The Energy Services Association of Canada (ESAC) has submitted a report called The Role and Benefits of Performance Based Solutions in the Rehabilitation of Ontario’s Public Sector Infrastructure to the Commission on the Reform of Ontario’s Public Services.
ESAC illustrated to the Drummond Commission how this type of solution allows broader public service organizations to make needed upgrades and improvements with little risk, with the upgrades and improvements funded through guaranteed energy and operational savings. They claim energy efficiency upgrades and overall infrastructure renewal initiatives can all be achieved through performance based solutions delivered and guaranteed by energy services companies.

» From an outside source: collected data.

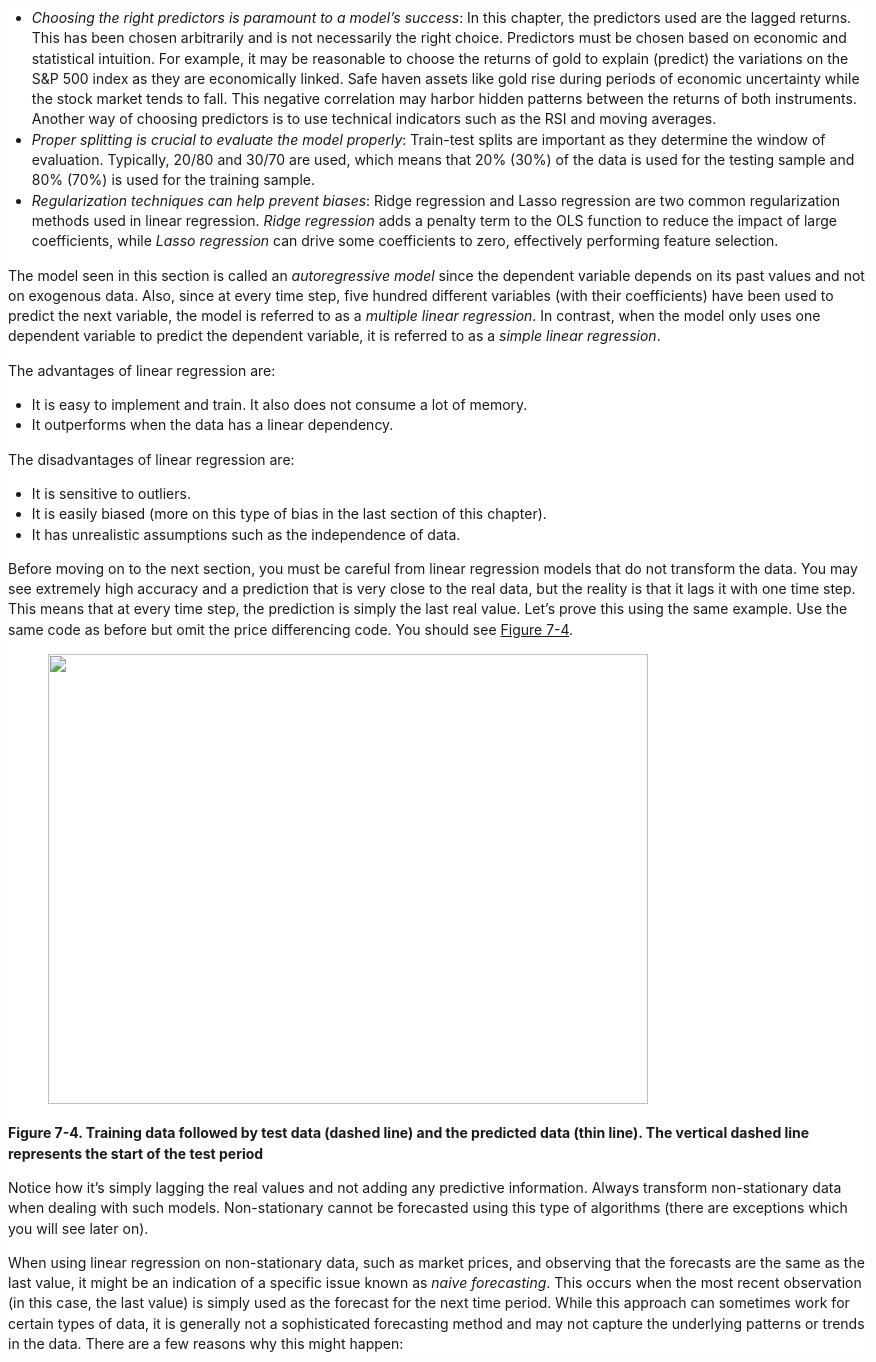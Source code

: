 * _Choosing the right predictors is paramount to a model’s success_: In this chapter, the predictors used are the lagged returns. This has been chosen arbitrarily and is not necessarily the right choice. Predictors must be chosen based on economic and statistical intuition. For example, it may be reasonable to choose the returns of gold to explain (predict) the variations on the S\&P 500 index as they are economically linked. Safe haven assets like gold rise during periods of economic uncertainty while the stock market tends to fall. This negative correlation may harbor hidden patterns between the returns of both instruments. Another way of choosing predictors is to use technical indicators such as the RSI and moving averages.
* _Proper splitting is crucial to evaluate the model properly_: Train-test splits are important as they determine the window of evaluation. Typically, 20/80 and 30/70 are used, which means that 20% (30%) of the data is used for the testing sample and 80% (70%) is used for the training sample.
* _Regularization techniques can help prevent biases_: Ridge regression and Lasso regression are two common regularization methods used in linear regression. _Ridge regression_ adds a penalty term to the OLS function to reduce the impact of large coefficients, while _Lasso regression_ can drive some coefficients to zero, effectively performing feature selection.

The model seen in this section is called an _autoregressive model_ since the dependent variable depends on its past values and not on exogenous data. Also, since at every time step, five hundred different variables (with their coefficients) have been used to predict the next variable, the model is referred to as a _multiple linear regression_. In contrast, when the model only uses one dependent variable to predict the dependent variable, it is referred to as a _simple linear regression_.

The advantages of linear regression are:

* It is easy to implement and train. It also does not consume a lot of memory.
* It outperforms when the data has a linear dependency.

The disadvantages of linear regression are:

* It is sensitive to outliers.
* It is easily biased (more on this type of bias in the last section of this chapter).
* It has unrealistic assumptions such as the independence of data.

Before moving on to the next section, you must be careful from linear regression models that do not transform the data. You may see extremely high accuracy and a prediction that is very close to the real data, but the reality is that it lags it with one time step. This means that at every time step, the prediction is simply the last real value. Let’s prove this using the same example. Use the same code as before but omit the price differencing code. You should see [Figure 7-4](https://learning.oreilly.com/library/view/deep-learning-for/9781098148386/ch07.html#figure-7-4).

<figure><img src="https://learning.oreilly.com/api/v2/epubs/urn:orm:book:9781098148386/files/assets/dlff_0704.png" alt="" height="450" width="600"><figcaption></figcaption></figure>

**Figure 7-4. Training data followed by test data (dashed line) and the predicted data (thin line). The vertical dashed line represents the start of the test period**

Notice how it’s simply lagging the real values and not adding any predictive information. Always transform non-stationary data when dealing with such models. Non-stationary cannot be forecasted using this type of algorithms (there are exceptions which you will see later on).

When using linear regression on non-stationary data, such as market prices, and observing that the forecasts are the same as the last value, it might be an indication of a specific issue known as _naive forecasting_. This occurs when the most recent observation (in this case, the last value) is simply used as the forecast for the next time period. While this approach can sometimes work for certain types of data, it is generally not a sophisticated forecasting method and may not capture the underlying patterns or trends in the data. There are a few reasons why this might happen:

“The result is upgraded facilities, lower energy consumption/cost and reduced greenhouse gas emissions. This allows building owners to focus their time, energy and limited financial resources into their core mission,” said Peter Love, president of ESAC.
ESAC in their submission to the Drummond Commission makes the following six recommendations:
1. All ministries and broader public sector agencies utilize performance based solutions – It is recommended that all Ministries and Broader Public Sector (BPS) agencies use Performance Based Solutions as a key feature of their Energy Conservation and Demand Management Plans. It is further recommended that Ministries and BPS be encouraged to use this approach to finance their deferred maintenance projects and thereby eliminate their unfunded deferred maintenance liabilities.
2. Require performance guarantees for retrofit of ministry and broader public sector agency buildings – The government’s “Broader Public Service Procurement Directive” should require performance guarantees by suppliers of building energy retrofits of all Ministry and Broader Public Sector buildings.
3. Encourage the Use of Request for Qualifications to Select Performance Based Solution Partners – The Association recommends that the government encourage the use of Request for Qualifications to identify Performance Based Solutions partners rather than the much more restrictive and expensive Request for Proposal method.
4. Do not permit regulated local distribution companies to offer energy performance contracts – Regulated local distribution companies, whose returns are guaranteed by rate-payers, should not be permitted to offer Energy Performance Contracts that compete with taxpaying private companies which offer a full range of Performance Based Solutions.
5. Permit use of in-series metering and recognize unique connection capacity attributes for feed-in-tariff program installations in campus complexes – Many campus-style institutions such as hospitals, colleges and universities are not able to connect renewable energy systems directly into the local distribution system. It is recommended that in-series metering be permitted for these campus-like situations. It is further recommended that Connection Impact Assessments be permitted to recognize that base load requirements can far exceed the capacity of the renewable energy system in campus-like situations.
6. Extend contract periods for CDM programs – Although Ontario’s long term energy plan sets aggressive 20 year conservation targets of 7,100 MW and 28 TWh to 2030, the Ontario Power Authority’s contracts for CDM are only for 3 years to 2014. These contracts periods should be extended, giving program delivery partners the confidence required to make long term commitments that are necessary to ensure that these targets are achieved.
“Reducing energy consumption must continue to be a priority for all levels of government as well as public institutions,” said Love. He also observed, “For governments, this is an essential to their plans to achieve environmental savings, primarily in terms of reducing greenhouse gas (“GHG”) emissions. For provincial governments (responsible for electricity systems), energy conservation and efficiency is beneficial as it reduces the need for expensive additions of electricity generation, transmission and distribution assets.”
For energy end users, reduced energy use is a growing priority because it represents a way for organizations to control costs. Case studies of 22 successful projects were also submitted to the Drummond Commission; they included projects for three municipalities, two universities, two colleges, three school boards, five hospitals, four federal government buildings and three private companies.
An important and often unrecognized benefit of investments in energy efficiency is that they are relatively labour intensive with most of the labour supplied by companies in the immediate vicinity of the project. It is estimated that the $450 million invested in such solutions in Canada created more than 4,000 direct jobs and over 5,000 indirect jobs for a total of about 9,500 jobs.